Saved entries
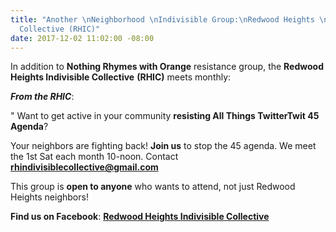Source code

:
 ```yaml
---
title: "Another \nNeighborhood \nIndivisible Group:\nRedwood Heights \nIndivisible
  Collective (RHIC)"
date: 2017-12-02 11:02:00 -08:00
---
```


In addition to **Nothing Rhymes with Orange** resistance group, the **Redwood Heights Indivisible Collective** **(RHIC)** meets monthly:

***From the RHIC***:

"  Want to get active in your community **resisting All Things TwitterTwit 45 Agenda**?

Your neighbors are fighting back! **Join us** to stop the 45 agenda. We meet the 1st Sat each month 10-noon. Contact **rhindivisiblecollective@gmail.com**

This group is **open to anyone** who wants to attend, not just Redwood Heights neighbors!

**Find us on Facebook**: [**Redwood Heights Indivisible Collective**](https://www.facebook.com/pg/rhindivisiblec/about/?ref=page_internal)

Aim of the task
What is needed is an exact retyping of the lines from the start of the data through the line with "TwitterTwit 45 Agenda**?", with both end lines kept and every picture left out.

Exercise result
Source code

:
 ```yaml
---
title: "Another \nNeighborhood \nIndivisible Group:\nRedwood Heights \nIndivisible
  Collective (RHIC)"
date: 2017-12-02 11:02:00 -08:00
---
```


In addition to **Nothing Rhymes with Orange** resistance group, the **Redwood Heights Indivisible Collective** **(RHIC)** meets monthly:

***From the RHIC***:

"  Want to get active in your community **resisting All Things TwitterTwit 45 Agenda**?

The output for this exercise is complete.